_Records for this task_.
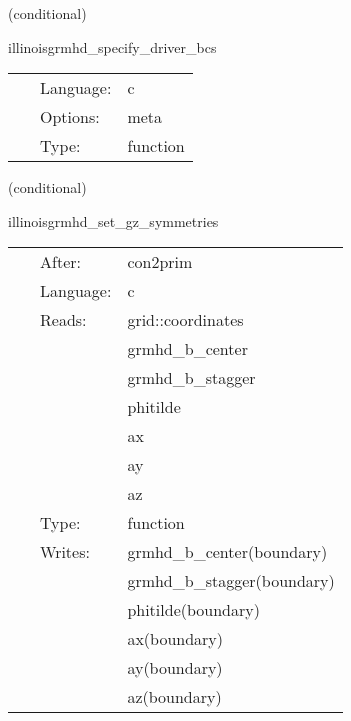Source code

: \documentclass{article}
\begin{document}
   (conditional) 

\hspace{5mm} illinoisgrmhd\_specify\_driver\_bcs 

\hspace{5mm}{\it register boundary conditions with presync } 


\hspace{5mm}

 \begin{tabular*}{160mm}{cll} 
~ & Language:  & c \\ 
~ & Options:  & meta \\ 
~ & Type:  & function \\ 
\end{tabular*} 


\vspace{5mm}

   (conditional) 

\hspace{5mm} illinoisgrmhd\_set\_gz\_symmetries 

\hspace{5mm}{\it compute post-initialdata quantities } 


\hspace{5mm}

 \begin{tabular*}{160mm}{cll} 
~ & After:  & con2prim \\ 
~ & Language:  & c \\ 
~ & Reads:  & grid::coordinates \\ 
~& ~ &grmhd\_b\_center\\ 
~& ~ &grmhd\_b\_stagger\\ 
~& ~ &phitilde\\ 
~& ~ &ax\\ 
~& ~ &ay\\ 
~& ~ &az\\ 
~ & Type:  & function \\ 
~ & Writes:  & grmhd\_b\_center(boundary) \\ 
~& ~ &grmhd\_b\_stagger(boundary)\\ 
~& ~ &phitilde(boundary)\\ 
~& ~ &ax(boundary)\\ 
~& ~ &ay(boundary)\\ 
~& ~ &az(boundary)\\ 
\end{tabular*} 


\vspace{5mm}
\end{document}
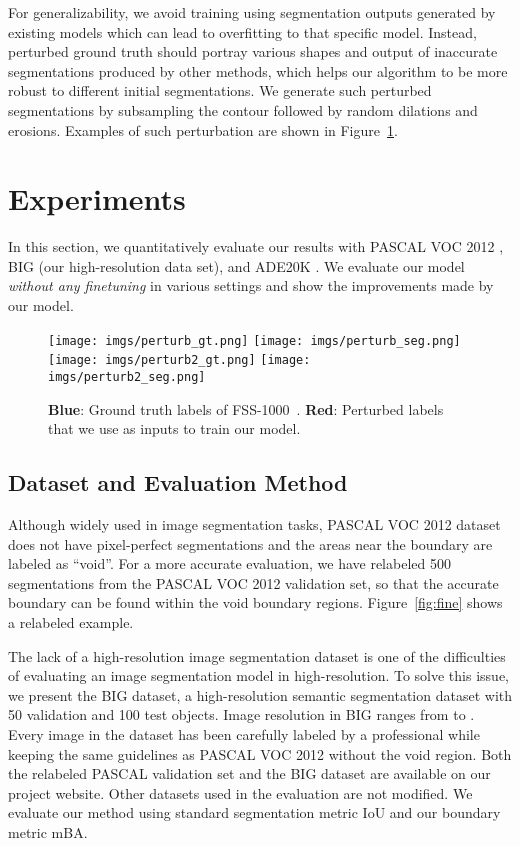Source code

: \documentclass[10pt,twocolumn,letterpaper]{article}
\begin{document}
For generalizability, we avoid training using segmentation outputs generated by existing models which can lead to overfitting to that specific model. 
Instead, perturbed ground truth should portray various shapes and output of inaccurate segmentations produced by other methods, which helps our algorithm to be more robust to different initial segmentations. We generate such perturbed segmentations by subsampling the contour followed by random dilations and erosions. Examples of such perturbation are shown in Figure~\ref{fig:perturb}.

\section{Experiments}
In this section, we quantitatively evaluate our results with PASCAL VOC 2012 \cite{Pascal}, BIG (our high-resolution data set), and ADE20K \cite{zhou2017scene}. We evaluate our model \textit{without any finetuning} in various settings and show the improvements made by our model. 


\begin{figure}[t]
	\texttt{[image: imgs/perturb\_gt.png]}
	\endminipage\hfill
	\texttt{[image: imgs/perturb\_seg.png]}
	\endminipage\hfill
	\texttt{[image: imgs/perturb2\_gt.png]}
	\endminipage\hfill
	\texttt{[image: imgs/perturb2\_seg.png]}
	\endminipage\hfill
	\caption{\textbf{Blue}: Ground truth labels of FSS-1000~\cite{FSS1000}.
	\textbf{Red}: Perturbed labels that we use as inputs to train our model.}
	\label{fig:perturb}
	\vspace{-0.15in}
\end{figure}


\subsection{Dataset and Evaluation Method} \label{sec:eval_method}
Although widely used in image segmentation tasks, PASCAL VOC 2012 dataset does not have pixel-perfect segmentations and the areas near the boundary are labeled as ``void''. For a more accurate evaluation, we have relabeled 500 segmentations from the PASCAL VOC 2012 validation set, so that the accurate boundary can be found within the void boundary regions. Figure~\ref{fig:fine} shows a relabeled example.

The lack of a high-resolution image segmentation dataset is one of the difficulties of evaluating an image segmentation model in high-resolution. To solve this issue, we present the BIG dataset, a high-resolution semantic segmentation dataset with 50 validation and 100 test objects. Image resolution in BIG ranges from  to . Every image in the dataset has been carefully labeled by a professional while keeping the same guidelines as PASCAL VOC 2012 without the void region. 
Both the relabeled PASCAL validation set and the BIG dataset are available on our project website.
Other datasets used in the evaluation are not modified.
We evaluate our method using standard segmentation metric IoU and our boundary metric mBA.
\end{document}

_Problem_. Up to and including the line containing "For generalizability, we", quote each line of the entries above from the very first, please, exactly and without images.

_Result of the task_.
Source code

: \documentclass{article}
\begin{document}
   (conditional) 

\hspace{5mm} illinoisgrmhd\_specify\_driver\_bcs 

\hspace{5mm}{\it register boundary conditions with presync } 


\hspace{5mm}

 \begin{tabular*}{160mm}{cll} 
~ & Language:  & c \\ 
~ & Options:  & meta \\ 
~ & Type:  & function \\ 
\end{tabular*} 


\vspace{5mm}

   (conditional) 

\hspace{5mm} illinoisgrmhd\_set\_gz\_symmetries 

\hspace{5mm}{\it compute post-initialdata quantities } 


\hspace{5mm}

 \begin{tabular*}{160mm}{cll} 
~ & After:  & con2prim \\ 
~ & Language:  & c \\ 
~ & Reads:  & grid::coordinates \\ 
~& ~ &grmhd\_b\_center\\ 
~& ~ &grmhd\_b\_stagger\\ 
~& ~ &phitilde\\ 
~& ~ &ax\\ 
~& ~ &ay\\ 
~& ~ &az\\ 
~ & Type:  & function \\ 
~ & Writes:  & grmhd\_b\_center(boundary) \\ 
~& ~ &grmhd\_b\_stagger(boundary)\\ 
~& ~ &phitilde(boundary)\\ 
~& ~ &ax(boundary)\\ 
~& ~ &ay(boundary)\\ 
~& ~ &az(boundary)\\ 
\end{tabular*} 


\vspace{5mm}
\end{document}
Source code

: \documentclass[10pt,twocolumn,letterpaper]{article}
\begin{document}
For generalizability, we avoid training using segmentation outputs generated by existing models which can lead to overfitting to that specific model. 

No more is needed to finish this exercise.